Earlier today, Volkswagen held a press conference at its headquarters in Wolfsburg, Germany, to update the world about the automaker's ongoing emissions scandal. VW CEO Matthias Müller and chairman Hans Dieter Pötsch discussed the roots of the problem, VW's proposed fixes for some of the affected cars, and the company's reorganization plans.
In fact, VW has two separate emissions problems. The first came to light in September, when the US Environmental Protection Agency sent a notice of violation to VW informing the car maker that 500,000 diesel-engined cars would have to be recalled over "defeat device software" embedded in their engine control units. VW's four-cylinder EA 198 diesel engine contains code that detects when a car undergoes an emissions test and adjusts the engine tuning. This decreases the amount of NOx compounds produced in the exhaust to legal limits, allowing the vehicle to pass the test at the cost of reduced power (and therefore efficiency).

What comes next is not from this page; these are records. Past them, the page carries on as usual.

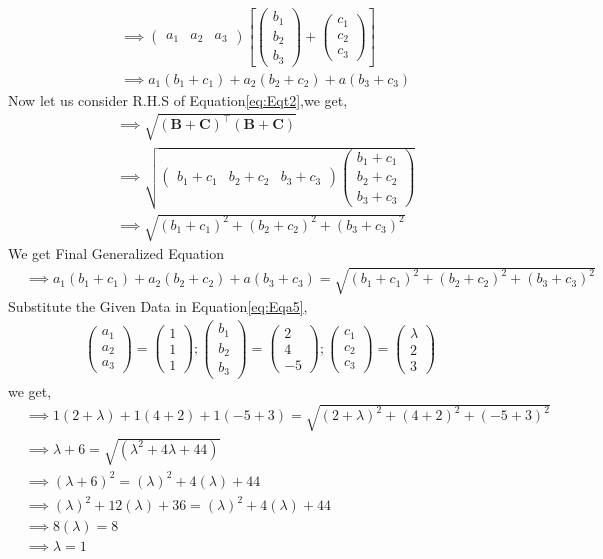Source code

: \documentclass[10pt, a4paper]{article}
\newcommand{\myvec}[1]{\ensuremath{\begin{pmatrix}#1\end{pmatrix}}}
\let\vec\mathbf
\providecommand{\brak}[1]{\ensuremath{\left(#1\right)}}
\providecommand{\sbrak}[1]{\ensuremath{{}\left[#1\right]}}
\begin{document}
\begin{enumerate}
\begin{align}
   &\implies \myvec{a_1&a_2&a_3}\sbrak{\myvec{b_1\\b_2\\b_3}+\myvec{c_1\\c_2\\c_3}}\\
   &\implies a_1(b_1+c_1)+a_2(b_2+c_2)+a(b_3+c_3)
\end{align}
Now let us consider R.H.S of Equation\eqref{eq:Eqt2},we get,
\begin{align}
    &\implies \sqrt{\brak{\vec{B}+\vec{C}}^\top\brak{\vec{B}+\vec{C}}}\\
    &\implies \sqrt{\myvec{b_1+c_1&b_2+c_2&b_3+c_3}\myvec{b_1+c_1\\b_2+c_2\\b_3+c_3}}\\
    &\implies \sqrt{\brak{b_1+c_1}^2+\brak{b_2+c_2}^2+\brak{b_3+c_3}^2}
\end{align}
We get Final Generalized Equation
\begin{align}
     &\implies a_1(b_1+c_1)+a_2(b_2+c_2)+a(b_3+c_3)= \sqrt{\brak{b_1+c_1}^2+\brak{b_2+c_2}^2+\brak{b_3+c_3}^2} \label{eq:Eqa5}
\end{align}
Substitute the Given Data in Equation\eqref{eq:Eqa5},
\begin{align*}
\myvec{a_1\\a_2\\a_3}=\myvec{1\\1\\1};\myvec{b_1\\b_2\\b_3}=\myvec{2\\4\\-5};\myvec{c_1\\c_2\\c_3}=\myvec{\lambda\\2\\3}
\end{align*}
we get,
\begin{align}   
&\implies 1\brak{2+\lambda}+1\brak{4+2}+1\brak{-5+3}=\sqrt{\brak{2+\lambda}^2+\brak{4+2}^2+\brak{-5+3}^2}\\
& \implies \lambda +6 = \sqrt{\brak{\lambda ^2+4 \lambda +44}}\\
& \implies\brak{ \lambda +6}^2 = \brak{\lambda} ^2+4 \brak{\lambda} +44\\
& \implies \brak{\lambda}^2+12\brak{ \lambda }+36 = \brak{ \lambda }^2+4 \brak{\lambda} +44\\
& \implies  8\brak{\lambda} = 8\\
 &\implies \lambda = 1
\end{align}
\end{enumerate}
\end{document}

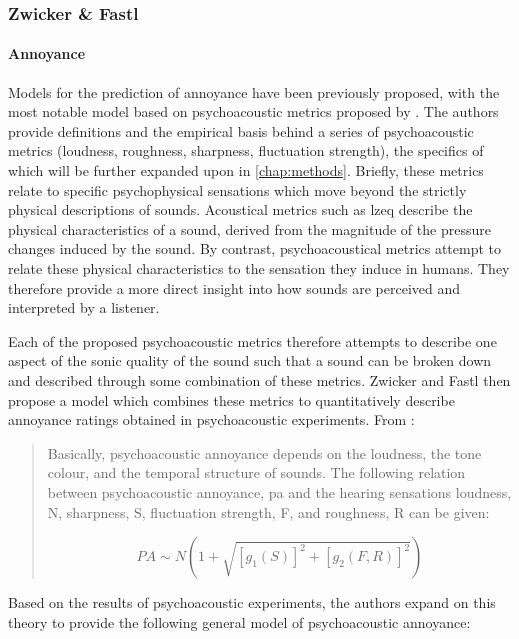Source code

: \subsubsection*{Zwicker \& Fastl}

\paragraph*{Annoyance}Models for the prediction of annoyance have been previously proposed, with the most notable model based on psychoacoustic metrics proposed by \citet{PsychoacousticsfactsmodelsZwicker}. The authors provide definitions and the empirical basis behind a series of psychoacoustic metrics (loudness, roughness, sharpness, fluctuation strength), the specifics of which will be further expanded upon in \cref{chap:methods}. Briefly, these metrics relate to specific psychophysical sensations which move beyond the strictly physical descriptions of sounds. Acoustical metrics such as \gls{lzeq} describe the physical characteristics of a sound, derived from the magnitude of the pressure changes induced by the sound. By contrast, psychoacoustical metrics attempt to relate these physical characteristics to the sensation they induce in humans. They therefore provide a more direct insight into how sounds are perceived and interpreted by a listener. 

Each of the proposed psychoacoustic metrics therefore attempts to describe one aspect of the sonic quality of the sound such that a sound can be broken down and described through some combination of these metrics. Zwicker and Fastl then propose a model which combines these metrics to quantitatively describe annoyance ratings obtained in psychoacoustic experiments. From \citet[p. 327]{PsychoacousticsfactsmodelsZwicker}:

\begin{quotation}
  Basically, psychoacoustic annoyance depends on the loudness, the tone colour, and the temporal structure of sounds. The following relation between psychoacoustic annoyance, \gls{pa} and the hearing sensations loudness, N, sharpness, S, fluctuation strength, F, and roughness, R can be given:

  \begin{equation}
    \label{eqn:pa1}
    PA \sim N( 1 + \sqrt{[g_1(S)]^2 + [g_2(F, R)]^2})
  \end{equation}

\end{quotation}

Based on the results of psychoacoustic experiments, the authors expand on this theory to provide the following general model of psychoacoustic annoyance:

Before long, the scandal had grown beyond the 500,000 cars sold in the US to include up to 11 million vehicles worldwide. More recently, the Environmental Protection Agency notified VW group that the 3L V6 diesel used by VW, Audi, and Porsche also has an illegal auxiliary emissions control device.
A second issue was revealed last month, discovered during VW's internal investigation of the scandal. This time it affects VW group with 1.4L cars sold in Europe. The company at first reported that it had sold up to 800,000 cars that emitted significantly more CO2 than claimed during type approval, but more recently it has downgraded this number to just 36,000.
Individual misconduct and cultural failures
In the press conference, Pötsch said that blame for the NOx cheating was caused in part by "individual misconduct" as well as failed internal procedures and a culture in some departments "that tolerated breaches of the rules." All of this was caused by a desire to expand diesel sales in the US, a desire that wasn't matched with sufficient time or budget to develop engines that fully complied with the tough NOx emissions regulations of the US.